PIC: Micheal Katagaya, the co-founder of Evidence and Methods Lab making a submission during the launch of the transparency and accountability project. ( Courtesy photo)

By Betty Amamukirori and Desire Amanya


KAMPALA - A new project has been launched to simplify government and private sector data by transforming it into an attractive and easy-to-understand format.

According to its creators, the project dubbed, transparency and accountability project, is aimed at creating an informed population that can ably demand for accountability on the expenditure of the taxes they pay to government and, also promote transparency in the Government and private sector.

Speaking at the launch of the project at Hive Colab in Kololo, Kampala, Micheal Katagaya, the co-founder of Evidence and Methods Lab, a civic innovation hub, noted that the project will help bridge the growing need for information in Uganda.

He also noted that the growing number of social media users and number of people using smartphones has created a demand for summarised and short video-packaged information for easy consumption.

“Many people are suffering because of lack of information, for example, some have lost their land because they do not know the land laws in the country and cannot fight back. This project will help search the information for them and package it in an appealing format,” he said.

A baseline study carried out by the hub, last year, revealed that the ambiguity of data published by state and non-state agencies was the biggest challenge hindering citizens from accessing information on budgeting and expenditure.

The survey was carried out to find out how the non-state and state actors share information on budgeting and public expenditure and was also supported by the US embassy.

Katagaya explained that based on the survey findings, they decided that using infographics and data visaulisation would interest more citizens, especially the youth into understanding issues of budgeting and public expenditure.

“We started this project late last year. We search results and package it in infographics and videos in an appealing format,” he said.

The project targets the urban youts and people who have access to the Internet. So far the hub has visualised the 2017/ 18 budget allocated to the agricultural sector.

Katagaya revealed that they received a grant of $20,000 (approximately sh72.6m) from the US embassy to start it and, are partnering with Civil Society Budget Advocacy Group (CSBAG) and Great Lakes institute for Strategic Studies (GLiSS), to visualise government information.

Philip Dimon, the US embassy spokesperson, said the project will create an informed citizenry who can make their leaders accountable.

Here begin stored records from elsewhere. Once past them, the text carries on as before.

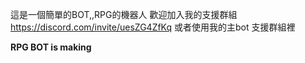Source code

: 這是一個簡單的BOT,,RPG的機器人
歡迎加入我的支援群組
https://discord.com/invite/uesZG4ZfKq
或者使用我的主bot 支援群組裡

**RPG BOT is making**
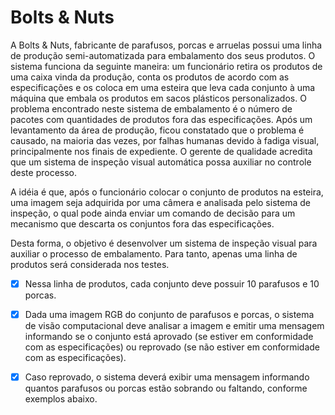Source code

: # Bolts & Nuts
A Bolts & Nuts, fabricante de parafusos, porcas e arruelas possui uma linha de produção semi-automatizada para embalamento dos seus produtos. O sistema funciona da seguinte maneira: um funcionário retira os produtos de uma caixa vinda da produção, conta os produtos de acordo com as especificações e os coloca em uma esteira que leva cada conjunto à uma máquina que embala os produtos em sacos plásticos personalizados.
O problema encontrado neste sistema de embalamento é o número de pacotes com quantidades de produtos fora das especificações. Após um levantamento da área de produção, ficou constatado que o problema é causado, na maioria das vezes, por falhas humanas devido à fadiga visual, principalmente nos finais de expediente. O gerente de qualidade acredita que um sistema de inspeção visual automática possa auxiliar no controle deste processo.

A idéia é que, após o funcionário colocar o conjunto de produtos na esteira, uma imagem seja adquirida por uma câmera e analisada pelo sistema de inspeção, o qual pode ainda enviar um comando de decisão para um mecanismo que descarta os conjuntos fora das especificações.

Desta forma, o objetivo é desenvolver um sistema de inspeção visual para auxiliar o processo de embalamento. Para tanto, apenas uma linha de produtos será considerada nos testes. 
- [x] Nessa linha de produtos, cada conjunto deve possuir 10 parafusos e 10 porcas.
- [x] Dada uma imagem RGB do conjunto de parafusos e porcas, o sistema de visão computacional deve analisar a imagem e emitir uma mensagem informando se o conjunto está aprovado (se estiver em conformidade com as especificações) ou reprovado (se não estiver em conformidade com as especificações).
- [x] Caso reprovado, o sistema deverá exibir uma mensagem informando quantos parafusos ou porcas estão sobrando ou faltando, conforme exemplos abaixo.

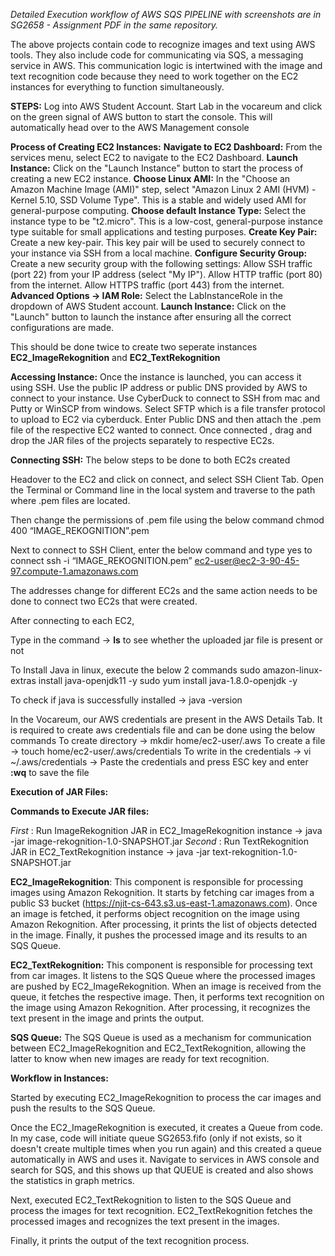 *Detailed Execution workflow of AWS SQS PIPELINE with screenshots are in SG2658 - Assignment PDF in the same repository.*

The above projects contain code to recognize images and text using AWS tools. They also include code for communicating via SQS, a messaging service in AWS. This communication logic is intertwined with the image and text recognition code because they need to work together on the EC2 instances for everything to function simultaneously.

**STEPS:**
Log into AWS Student Account.
Start Lab in the vocareum and click on the green signal of AWS button to start the console. 
This will automatically head over to the AWS Management console 

**Process of Creating EC2 Instances:** 
**Navigate to EC2 Dashboard:** From the services menu, select EC2 to navigate to the EC2 Dashboard.
**Launch Instance:** Click on the "Launch Instance" button to start the process of creating a new EC2 instance.
**Choose Linux AMI:** In the "Choose an Amazon Machine Image (AMI)" step, select "Amazon Linux 2 AMI (HVM) - Kernel 5.10, SSD Volume Type". This is a stable and widely used AMI for general-purpose computing.
**Choose default Instance Type:** Select the instance type to be "t2.micro". This is a low-cost, general-purpose instance type suitable for small applications and testing purposes.
**Create Key Pair:** Create a new key-pair. This key pair will be used to securely connect to your instance via SSH from a local machine.
**Configure Security Group:** Create a new security group with the following settings:
    Allow SSH traffic (port 22) from your IP address (select "My IP").
    Allow HTTP traffic (port 80) from the internet.
    Allow HTTPS traffic (port 443) from the internet.
**Advanced Options -> IAM Role:** Select the LabInstanceRole in the dropdown of AWS Student account.
**Launch Instance:** Click on the "Launch" button to launch the instance after ensuring all the correct configurations are made.

This should be done twice to create two seperate instances **EC2_ImageRekognition** and **EC2_TextRekognition** 

**Accessing Instance:** Once the instance is launched, you can access it using SSH. Use the public IP address or public DNS provided by AWS to connect to your instance.
    Use CyberDuck to connect to SSH from mac and Putty or WinSCP from windows.
    Select SFTP which is a file transfer protocol to upload to EC2 via cyberduck. 
    Enter Public DNS and then attach the .pem file of the respective EC2 wanted to connect. 
    Once connected , drag and drop the JAR files of the projects separately to respective EC2s.

**Connecting SSH:** The below steps to be done to both EC2s created

Headover to the EC2 and click on connect, and select SSH Client Tab. 
Open the Terminal or Command line in the local system and traverse to the path where .pem files are located. 

Then change the permissions of .pem file using the below command 
    chmod 400 “IMAGE_REKOGNITION”.pem

Next to connect to SSH Client, enter the below command and type yes to connect
	ssh -i “IMAGE_REKOGNITION.pem” ec2-user@ec2-3-90-45-97.compute-1.amazonaws.com

The addresses change for different EC2s and the same action needs to be done to connect two EC2s that were created.

After connecting to each EC2, 

Type in the command ->  **ls** to see whether the uploaded jar file is present or not 

To Install Java in linux, execute the below 2 commands 
    sudo amazon-linux-extras install java-openjdk11 -y
    sudo yum install java-1.8.0-openjdk -y

To check if java is successfully installed -> java -version

In the Vocareum, our AWS credentials are present in the AWS Details Tab. 
It is required to create aws credentials file and can be done using the below commands 
    To create directory         -> mkdir home/ec2-user/.aws
    To create a file            -> touch home/ec2-user/.aws/credentials 
    To write in the credentials -> vi ~/.aws/credentials -> Paste the credentials and press ESC key and enter **:wq** to save the file


**Execution of JAR Files:**

**Commands to Execute JAR files:**

*First* : Run ImageRekognition JAR in EC2_ImageRekognition instance 
	-> java -jar image-rekognition-1.0-SNAPSHOT.jar 
*Second* : Run TextRekognition JAR in EC2_TextRekognition instance 
	-> java -jar text-rekognition-1.0-SNAPSHOT.jar

**EC2_ImageRekognition**:
This component is responsible for processing images using Amazon Rekognition.
It starts by fetching car images from a public S3 bucket (https://njit-cs-643.s3.us-east-1.amazonaws.com).
Once an image is fetched, it performs object recognition on the image using Amazon Rekognition.
After processing, it prints the list of objects detected in the image.
Finally, it pushes the processed image and its results to an SQS Queue.

**EC2_TextRekognition:**
This component is responsible for processing text from car images.
It listens to the SQS Queue where the processed images are pushed by EC2_ImageRekognition.
When an image is received from the queue, it fetches the respective image.
Then, it performs text recognition on the image using Amazon Rekognition.
After processing, it recognizes the text present in the image and prints the output.

**SQS Queue:** The SQS Queue is used as a mechanism for communication between EC2_ImageRekognition and EC2_TextRekognition, allowing the latter to know when new images are ready for text recognition.

**Workflow in Instances:** 

Started by executing EC2_ImageRekognition to process the car images and push the results to the SQS Queue.

Once the EC2_ImageRekognition is executed, it creates a Queue from code.
In my case, code will initiate queue SG2653.fifo (only if not exists, so it doesn't create multiple times when you run again) and this created a queue automatically in AWS and uses it. 
Navigate to services in AWS console and search for SQS, and this shows up that QUEUE is created and also shows the statistics in graph metrics. 

Next, executed  EC2_TextRekognition to listen to the SQS Queue and process the images for text recognition.
EC2_TextRekognition fetches the processed images and recognizes the text present in the images.

Finally, it prints the output of the text recognition process.





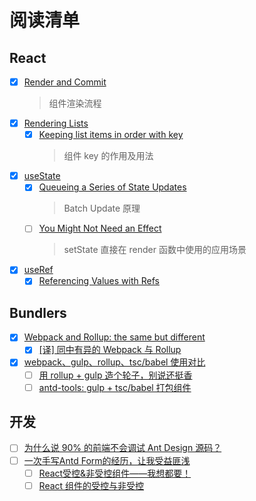 # 阅读清单

## React

- [x] [Render and Commit](https://react.dev/learn/render-and-commit)
  > 组件渲染流程
- [x] [Rendering Lists](https://react.dev/learn/rendering-lists#rules-of-keys)
  - [x] [Keeping list items in order with key](https://react.dev/learn/rendering-lists#keeping-list-items-in-order-with-key) 
    > 组件 key 的作用及用法
- [x] [useState](https://react.dev/reference/react/useState#storing-information-from-previous-renders)
  - [x] [Queueing a Series of State Updates](https://react.dev/learn/queueing-a-series-of-state-updates)
    > Batch Update 原理
  - [ ] [You Might Not Need an Effect](https://react.dev/learn/you-might-not-need-an-effect)
    > setState 直接在 render 函数中使用的应用场景
- [x] [useRef](https://react.dev/reference/react/useRef)
  - [x] [Referencing Values with Refs](https://react.dev/learn/referencing-values-with-refs#differences-between-refs-and-state)

## Bundlers

- [x] [Webpack and Rollup: the same but different](https://medium.com/webpack/webpack-and-rollup-the-same-but-different-a41ad427058c)
  - [x] [[译] 同中有异的 Webpack 与 Rollup](https://juejin.cn/post/6844903473700405261)
- [x] [webpack、gulp、rollup、tsc/babel 使用对比](https://segmentfault.com/a/1190000037638760)
  - [ ] [用 rollup + gulp 造个轮子，别说还挺香](https://juejin.cn/post/7081998643657605127#heading-7)
  - [ ] [antd-tools: gulp + tsc/babel 打包组件](https://github.com/ant-design/antd-tools/blob/master/lib/gulpfile.js)

## 开发

- [ ] [为什么说 90% 的前端不会调试 Ant Design 源码？](https://juejin.cn/post/7158430758070140942)
- [ ] [一次手写Antd Form的经历，让我受益匪浅](https://juejin.cn/post/7038099720400535582)
  - [ ] [React受控&非受控组件——我想都要！](https://juejin.cn/post/7051855761588092958)
  - [ ] [React 组件的受控与非受控](https://zhuanlan.zhihu.com/p/536322574)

“Transparency is an essential element of democracy. If citizens don’t have trust in the Government, it can lead to many challenges,” Dimon said.

The civil society lauded the innovation saying this will help Ugandans know how the money they pay in form of taxes is spent.

“We have to ensure that public expenditure works for us. We need to know what the Government is doing with the money we pay in form of taxes,” Richard Ssewakiryanga, the executive director Uganda National NGO Forum, said.

Joy Namunoga, an advocacy officer at the Anti-Corruption Coalition, explained that the reason why Ugandans are not informed on budgetary issues is because they fear text and perceive every text document to be complicated.

She said the interpretation is also hard, especially to the peasant farmers in rural areas, who cannot decode the different sector jargons used in the documents.

For Julius Kiiza, an associate professor of Political economy and development at Makerere University, the project is an important value-addition to the areas of accountability, but advised its inventors to create information that can easily be understood by the illiterate in their local languages.

Kiiza cautioned innovators on the legal implications that could arise from the official secrets Act.

Margaret Kakande, the head budget monitoring and accountability unit at the finance ministry, advised the inventors to deepen their analysis by focusing more on sector specifics.

However, Katagaya said they are still limited in capacity, especially the human resource.

The project launched on Tuesday was graced by the various innovators in the country, government representatives and members of the academia.